*Exercise:* Some lines of the records below include the word "your". Report how many, and write nothing besides the number.

*Supplied data:*
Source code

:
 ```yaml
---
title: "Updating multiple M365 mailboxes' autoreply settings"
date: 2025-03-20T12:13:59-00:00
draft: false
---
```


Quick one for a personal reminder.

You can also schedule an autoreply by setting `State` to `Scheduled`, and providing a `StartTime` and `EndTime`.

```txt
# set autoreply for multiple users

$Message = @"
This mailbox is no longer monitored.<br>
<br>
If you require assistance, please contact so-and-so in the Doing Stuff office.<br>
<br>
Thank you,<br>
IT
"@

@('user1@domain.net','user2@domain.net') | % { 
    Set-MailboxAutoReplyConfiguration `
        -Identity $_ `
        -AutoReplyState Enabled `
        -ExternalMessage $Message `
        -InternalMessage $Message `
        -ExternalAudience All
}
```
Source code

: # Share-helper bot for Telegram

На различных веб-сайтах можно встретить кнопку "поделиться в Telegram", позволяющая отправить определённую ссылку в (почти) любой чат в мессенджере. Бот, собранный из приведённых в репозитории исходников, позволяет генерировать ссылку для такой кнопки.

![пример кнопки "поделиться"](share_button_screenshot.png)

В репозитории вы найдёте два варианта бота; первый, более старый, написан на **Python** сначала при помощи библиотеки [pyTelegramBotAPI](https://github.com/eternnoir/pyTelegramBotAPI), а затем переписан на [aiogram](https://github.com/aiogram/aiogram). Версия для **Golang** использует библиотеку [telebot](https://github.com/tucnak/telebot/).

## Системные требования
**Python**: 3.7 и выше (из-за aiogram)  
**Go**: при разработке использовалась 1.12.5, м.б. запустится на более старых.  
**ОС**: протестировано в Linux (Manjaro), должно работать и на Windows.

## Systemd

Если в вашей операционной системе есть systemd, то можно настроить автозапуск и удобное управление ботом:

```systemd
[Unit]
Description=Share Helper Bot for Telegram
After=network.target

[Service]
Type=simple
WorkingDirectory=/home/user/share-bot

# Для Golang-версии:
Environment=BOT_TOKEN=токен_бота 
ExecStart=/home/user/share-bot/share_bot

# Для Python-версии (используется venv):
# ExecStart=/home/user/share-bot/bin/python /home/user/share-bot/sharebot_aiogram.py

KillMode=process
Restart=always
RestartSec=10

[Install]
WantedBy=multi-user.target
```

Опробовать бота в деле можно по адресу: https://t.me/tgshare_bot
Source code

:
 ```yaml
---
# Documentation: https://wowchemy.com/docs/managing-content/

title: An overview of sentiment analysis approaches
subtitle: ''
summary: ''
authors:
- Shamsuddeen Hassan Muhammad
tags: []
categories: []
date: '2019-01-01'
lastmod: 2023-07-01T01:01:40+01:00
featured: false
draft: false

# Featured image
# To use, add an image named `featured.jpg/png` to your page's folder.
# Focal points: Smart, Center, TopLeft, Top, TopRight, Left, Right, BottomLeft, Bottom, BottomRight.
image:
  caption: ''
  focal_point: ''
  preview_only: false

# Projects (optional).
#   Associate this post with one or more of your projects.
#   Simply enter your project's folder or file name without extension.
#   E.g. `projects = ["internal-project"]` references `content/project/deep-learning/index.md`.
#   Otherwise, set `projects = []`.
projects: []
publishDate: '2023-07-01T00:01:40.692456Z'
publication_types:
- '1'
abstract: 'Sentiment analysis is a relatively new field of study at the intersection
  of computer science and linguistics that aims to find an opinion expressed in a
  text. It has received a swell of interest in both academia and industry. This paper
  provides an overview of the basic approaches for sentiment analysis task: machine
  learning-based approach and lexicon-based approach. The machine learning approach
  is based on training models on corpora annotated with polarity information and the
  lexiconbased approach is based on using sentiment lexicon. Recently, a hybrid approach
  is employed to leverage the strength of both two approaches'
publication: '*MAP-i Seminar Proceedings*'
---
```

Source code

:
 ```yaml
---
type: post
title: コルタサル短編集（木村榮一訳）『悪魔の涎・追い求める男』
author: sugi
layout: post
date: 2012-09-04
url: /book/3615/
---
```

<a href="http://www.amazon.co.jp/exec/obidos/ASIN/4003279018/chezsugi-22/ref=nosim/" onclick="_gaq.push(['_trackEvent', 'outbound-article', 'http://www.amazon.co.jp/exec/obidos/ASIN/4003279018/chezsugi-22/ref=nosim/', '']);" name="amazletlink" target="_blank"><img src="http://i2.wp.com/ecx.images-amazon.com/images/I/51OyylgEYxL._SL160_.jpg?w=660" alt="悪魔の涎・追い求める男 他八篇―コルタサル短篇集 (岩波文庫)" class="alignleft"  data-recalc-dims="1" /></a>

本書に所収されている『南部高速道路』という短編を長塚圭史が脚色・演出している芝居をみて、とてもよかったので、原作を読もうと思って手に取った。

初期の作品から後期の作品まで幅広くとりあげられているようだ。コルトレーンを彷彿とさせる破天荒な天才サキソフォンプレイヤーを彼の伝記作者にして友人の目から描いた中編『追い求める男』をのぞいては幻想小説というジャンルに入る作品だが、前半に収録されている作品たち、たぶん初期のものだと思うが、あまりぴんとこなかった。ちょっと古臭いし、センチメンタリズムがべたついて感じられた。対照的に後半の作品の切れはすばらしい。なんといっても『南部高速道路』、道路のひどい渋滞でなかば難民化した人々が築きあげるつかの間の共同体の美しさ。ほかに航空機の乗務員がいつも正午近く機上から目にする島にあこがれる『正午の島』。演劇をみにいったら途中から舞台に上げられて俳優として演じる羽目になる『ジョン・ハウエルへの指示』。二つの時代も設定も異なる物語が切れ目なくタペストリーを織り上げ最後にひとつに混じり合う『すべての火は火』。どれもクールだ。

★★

*Output of the task:* 3